La région glutéale : Définie comme la région crâniale et dorsale du membre pelvien et prolongeant les régions du dos, elle a pour limites la crête iliaque crânialement, le sillon glutéal caudalement, médialement la ligne unissant l’épine iliaque postéro-supérieure à la pointe du coccyx, latéralement la ligne passant par l’épine iliaque antéro-supérieure et le grand trochanter. Elle est recouverte par le muscle gluteus maximus sous lequel s’épanouissent latéralement les glutei medius et minimus et ventralement les muscles pelvi-trochantériens avec caudo-rostralement le piriforme, le jumeau supérieur, l’obturateur interne, le jumeau inférieur et le carré fémoral. Elle mérite d’être précisée ici puisqu’elle est la région de passage d’éléments nerveux et la zone d’insertion d’éléments musculaires et tendineux expliquant la génèse de certaines pathologie canalaires mais aussi les douleurs projetées via des contractures musculaires réflexes face à la douleur qui réalisent les syndromes myo-fasciaux. C’est dans la région glutéale que se situent les pinces ligamentaires menaçant le nerf pudendal qui peut, par ailleurs subir des compressions dans le canal pudendal d’Alcock. C’est aussi dans cette région que les muscles pelvi trochantériens et notamment l’obturateur interne mais aussi et surtout le piriforme se mettent en tension en réponse à une douleur, cette tension pouvant entraîner une souffrance des troncs nerveux voisins (ischiatique et nerf cutané postérieur de la cuisse) expliquant certaines projections douloureuses accompagnant les douleurs périnéales ou pelviennes.

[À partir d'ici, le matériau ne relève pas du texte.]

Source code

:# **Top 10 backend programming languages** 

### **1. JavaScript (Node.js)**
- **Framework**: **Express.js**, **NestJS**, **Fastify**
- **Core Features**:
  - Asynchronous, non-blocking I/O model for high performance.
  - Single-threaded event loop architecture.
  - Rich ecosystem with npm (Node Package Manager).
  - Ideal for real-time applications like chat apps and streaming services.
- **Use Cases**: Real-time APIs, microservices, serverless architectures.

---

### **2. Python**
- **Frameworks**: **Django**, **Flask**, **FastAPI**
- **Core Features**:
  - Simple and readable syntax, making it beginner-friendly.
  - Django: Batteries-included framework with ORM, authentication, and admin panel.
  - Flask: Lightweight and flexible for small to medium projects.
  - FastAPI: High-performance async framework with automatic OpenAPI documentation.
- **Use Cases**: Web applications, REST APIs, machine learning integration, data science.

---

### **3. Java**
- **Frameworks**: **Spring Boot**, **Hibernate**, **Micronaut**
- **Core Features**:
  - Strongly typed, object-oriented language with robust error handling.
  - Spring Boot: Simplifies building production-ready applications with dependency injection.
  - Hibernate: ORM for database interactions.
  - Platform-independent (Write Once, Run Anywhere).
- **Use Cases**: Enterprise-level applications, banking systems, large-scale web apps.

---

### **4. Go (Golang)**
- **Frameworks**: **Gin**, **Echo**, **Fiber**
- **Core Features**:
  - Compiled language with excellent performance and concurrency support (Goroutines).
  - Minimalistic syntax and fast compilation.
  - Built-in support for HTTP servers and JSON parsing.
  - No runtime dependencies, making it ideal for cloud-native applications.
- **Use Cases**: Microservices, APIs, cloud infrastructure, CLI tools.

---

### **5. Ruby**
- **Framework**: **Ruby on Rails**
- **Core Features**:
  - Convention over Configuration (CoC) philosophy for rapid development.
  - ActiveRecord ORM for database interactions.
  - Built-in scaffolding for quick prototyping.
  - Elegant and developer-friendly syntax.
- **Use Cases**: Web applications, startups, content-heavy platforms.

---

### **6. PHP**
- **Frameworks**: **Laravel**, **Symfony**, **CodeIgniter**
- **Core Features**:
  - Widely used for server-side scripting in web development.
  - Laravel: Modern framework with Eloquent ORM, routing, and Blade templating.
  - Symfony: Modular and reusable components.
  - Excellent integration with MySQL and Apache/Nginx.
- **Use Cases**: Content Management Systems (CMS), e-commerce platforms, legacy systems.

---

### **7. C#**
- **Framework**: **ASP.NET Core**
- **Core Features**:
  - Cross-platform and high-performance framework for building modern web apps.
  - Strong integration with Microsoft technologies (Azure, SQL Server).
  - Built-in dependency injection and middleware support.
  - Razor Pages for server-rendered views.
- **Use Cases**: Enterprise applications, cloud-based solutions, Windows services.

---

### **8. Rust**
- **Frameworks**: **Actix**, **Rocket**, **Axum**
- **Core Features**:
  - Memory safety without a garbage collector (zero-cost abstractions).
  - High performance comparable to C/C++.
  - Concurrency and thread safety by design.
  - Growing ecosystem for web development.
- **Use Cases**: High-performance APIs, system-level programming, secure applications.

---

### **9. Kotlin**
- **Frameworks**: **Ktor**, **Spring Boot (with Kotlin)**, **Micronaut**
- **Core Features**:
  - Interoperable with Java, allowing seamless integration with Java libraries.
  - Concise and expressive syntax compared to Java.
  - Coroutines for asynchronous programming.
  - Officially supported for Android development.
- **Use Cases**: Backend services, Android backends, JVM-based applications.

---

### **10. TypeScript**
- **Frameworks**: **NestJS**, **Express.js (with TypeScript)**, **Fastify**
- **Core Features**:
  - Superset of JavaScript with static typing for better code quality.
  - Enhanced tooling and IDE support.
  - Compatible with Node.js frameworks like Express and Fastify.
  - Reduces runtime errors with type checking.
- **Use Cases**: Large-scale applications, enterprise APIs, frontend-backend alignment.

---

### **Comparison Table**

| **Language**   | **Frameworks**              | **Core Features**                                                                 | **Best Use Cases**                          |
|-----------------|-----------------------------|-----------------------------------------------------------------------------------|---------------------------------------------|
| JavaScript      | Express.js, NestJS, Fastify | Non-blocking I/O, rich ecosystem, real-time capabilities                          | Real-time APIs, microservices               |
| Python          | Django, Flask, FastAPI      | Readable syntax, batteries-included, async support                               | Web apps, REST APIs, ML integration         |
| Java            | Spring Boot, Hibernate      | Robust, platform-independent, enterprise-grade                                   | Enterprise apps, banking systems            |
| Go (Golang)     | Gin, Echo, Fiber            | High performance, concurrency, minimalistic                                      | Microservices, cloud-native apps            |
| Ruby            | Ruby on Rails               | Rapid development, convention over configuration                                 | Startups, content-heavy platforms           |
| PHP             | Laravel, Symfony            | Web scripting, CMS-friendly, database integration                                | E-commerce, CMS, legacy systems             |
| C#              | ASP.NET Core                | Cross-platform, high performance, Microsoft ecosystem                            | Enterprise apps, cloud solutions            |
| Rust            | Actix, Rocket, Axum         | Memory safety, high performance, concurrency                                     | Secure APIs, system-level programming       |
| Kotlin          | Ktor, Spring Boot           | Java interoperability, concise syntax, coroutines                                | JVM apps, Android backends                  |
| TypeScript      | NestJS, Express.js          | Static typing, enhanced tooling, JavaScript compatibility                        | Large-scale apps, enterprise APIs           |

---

Convergences neuro-anatomiques : Le tractus spino-thalamique est le vecteur central des douleurs. Il se forme dans l’isthme de la corne grise dorsale et reçoit les convergences des fibres extéro-,prorio- et interoceptives. Chaque feuillet transmet ainsi sa douleur. Le système végétatif, diffus, va transmettre la douleur végétative en empruntant plusieurs ganglions latéro-vertébraux. La douleur sera donc diffuse, plurimétamérique, profonde et peu précise. Au contraire, les douleurs médiées par le système somatique vont correspondre à un territoire franc d’un tronc nerveux périphérique ou d’une racine spinale. Ce sont des douleurs précises de diagnostic topographique plus aisé. Ensuite, tous les filtres de la douleur vont agir de façon à épargner la conscience neurocorticale sauf quand besoin se fait sentir. Le patient se plaint alors et le praticien, nourri de ces quelques rappels anatomiques, devra en faire la synthèse et orienter son diagnostic et, partant, sa thérapeutique.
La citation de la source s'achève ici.